:: Data excerpts ::
***

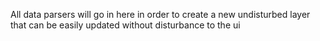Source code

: All data parsers will go in here in order to create a new undisturbed layer that can be easily updated
without disturbance to the ui
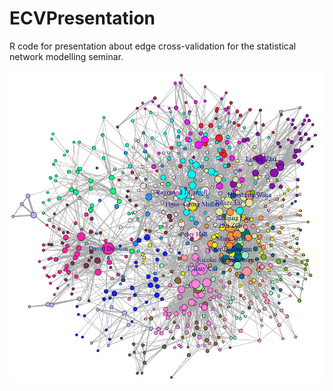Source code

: # ECVPresentation

R code for presentation about edge cross-validation for the statistical network modelling seminar.

![](CitationNetworkClusters.png)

***

:: Exercise directions ::
Your copy should begin at the line containing "be easily updated" and end at the last line of the data above, matching each line exactly and holding no pictures.

:: Expected answer ::
: All data parsers will go in here in order to create a new undisturbed layer that can be easily updated
without disturbance to the ui
Source code

: # ECVPresentation

R code for presentation about edge cross-validation for the statistical network modelling seminar.

![](CitationNetworkClusters.png)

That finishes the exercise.